Problem requirements:
Once the line with "- **Research V2" is found in the entries below, repeat it and each following line exactly, up to and including the line with "- **Full Optimization". Add no other lines.

[Dataset records]
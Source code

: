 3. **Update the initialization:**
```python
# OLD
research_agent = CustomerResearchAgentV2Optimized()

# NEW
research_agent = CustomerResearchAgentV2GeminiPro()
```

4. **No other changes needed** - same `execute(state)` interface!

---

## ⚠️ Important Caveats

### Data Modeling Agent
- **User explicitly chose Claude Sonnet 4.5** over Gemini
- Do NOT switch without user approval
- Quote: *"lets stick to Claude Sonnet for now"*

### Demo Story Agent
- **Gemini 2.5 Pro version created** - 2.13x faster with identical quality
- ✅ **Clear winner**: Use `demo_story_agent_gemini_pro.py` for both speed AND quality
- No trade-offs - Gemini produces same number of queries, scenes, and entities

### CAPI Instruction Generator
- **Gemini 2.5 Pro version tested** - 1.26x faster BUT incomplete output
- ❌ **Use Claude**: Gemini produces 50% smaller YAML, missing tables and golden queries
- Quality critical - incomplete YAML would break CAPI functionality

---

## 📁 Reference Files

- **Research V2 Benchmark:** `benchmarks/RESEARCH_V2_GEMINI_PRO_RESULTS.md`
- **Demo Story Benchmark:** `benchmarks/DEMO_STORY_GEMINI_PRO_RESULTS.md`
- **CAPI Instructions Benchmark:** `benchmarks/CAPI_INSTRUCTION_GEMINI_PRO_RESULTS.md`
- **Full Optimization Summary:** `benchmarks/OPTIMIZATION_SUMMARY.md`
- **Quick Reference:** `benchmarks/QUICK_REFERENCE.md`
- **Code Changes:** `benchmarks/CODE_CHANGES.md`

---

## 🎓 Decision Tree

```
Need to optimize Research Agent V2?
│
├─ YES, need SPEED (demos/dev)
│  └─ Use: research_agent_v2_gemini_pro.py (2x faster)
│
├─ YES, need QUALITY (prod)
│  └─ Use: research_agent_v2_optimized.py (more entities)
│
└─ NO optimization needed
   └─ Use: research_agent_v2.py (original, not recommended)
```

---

* * *

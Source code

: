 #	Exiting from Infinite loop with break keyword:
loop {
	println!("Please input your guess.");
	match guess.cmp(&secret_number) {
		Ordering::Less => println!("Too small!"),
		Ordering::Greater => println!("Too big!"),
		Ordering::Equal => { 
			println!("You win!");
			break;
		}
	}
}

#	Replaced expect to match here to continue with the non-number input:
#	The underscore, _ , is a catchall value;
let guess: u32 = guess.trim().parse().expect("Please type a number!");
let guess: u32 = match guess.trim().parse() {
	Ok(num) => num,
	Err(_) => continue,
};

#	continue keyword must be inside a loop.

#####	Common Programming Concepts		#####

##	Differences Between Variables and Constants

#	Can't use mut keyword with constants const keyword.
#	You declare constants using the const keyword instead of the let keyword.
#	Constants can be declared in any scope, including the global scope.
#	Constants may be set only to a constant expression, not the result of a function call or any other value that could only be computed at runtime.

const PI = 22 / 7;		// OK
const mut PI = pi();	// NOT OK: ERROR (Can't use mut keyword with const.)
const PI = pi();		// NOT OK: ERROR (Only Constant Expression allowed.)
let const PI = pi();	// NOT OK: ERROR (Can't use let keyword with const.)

Written reply:
- **Research V2 Benchmark:** `benchmarks/RESEARCH_V2_GEMINI_PRO_RESULTS.md`
- **Demo Story Benchmark:** `benchmarks/DEMO_STORY_GEMINI_PRO_RESULTS.md`
- **CAPI Instructions Benchmark:** `benchmarks/CAPI_INSTRUCTION_GEMINI_PRO_RESULTS.md`
- **Full Optimization Summary:** `benchmarks/OPTIMIZATION_SUMMARY.md`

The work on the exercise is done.